• [TASK DESCRIPTION] When counting, include every line of the data that holds "PHYLOVIZ", then state the total alone.

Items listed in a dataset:
•••••
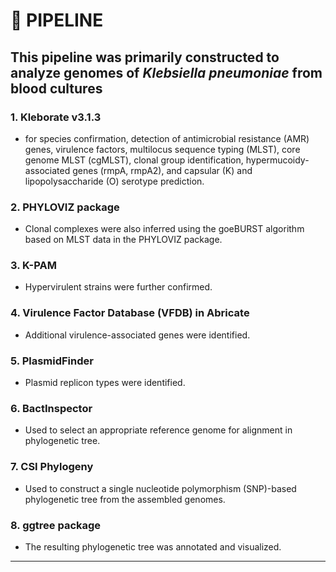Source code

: # 🧬 PIPELINE
**This pipeline was primarily constructed to analyze genomes of ***Klebsiella pneumoniae*** from blood cultures**
---
### 1. Kleborate v3.1.3 
-	for species confirmation, detection of antimicrobial resistance (AMR) genes, virulence factors, multilocus sequence typing (MLST), core genome MLST (cgMLST), clonal group identification, hypermucoidy-associated genes (rmpA, rmpA2), and capsular (K) and lipopolysaccharide (O) serotype prediction.
### 2. PHYLOVIZ package
-	Clonal complexes were also inferred using the goeBURST algorithm based on MLST data in the PHYLOVIZ package. 
### 3. K-PAM
-	Hypervirulent strains were further confirmed. 
### 4. Virulence Factor Database (VFDB) in Abricate
-	Additional virulence-associated genes were identified.
### 5. PlasmidFinder
-	Plasmid replicon types were identified.
### 6. BactInspector
-	Used to select an appropriate reference genome for alignment in phylogenetic tree.
### 7. CSI Phylogeny
-	 Used to construct a single nucleotide polymorphism (SNP)-based phylogenetic tree from the assembled genomes. 
### 8. ggtree package
-	The resulting phylogenetic tree was annotated and visualized.
---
•••••
• [FINISHED TASK] 2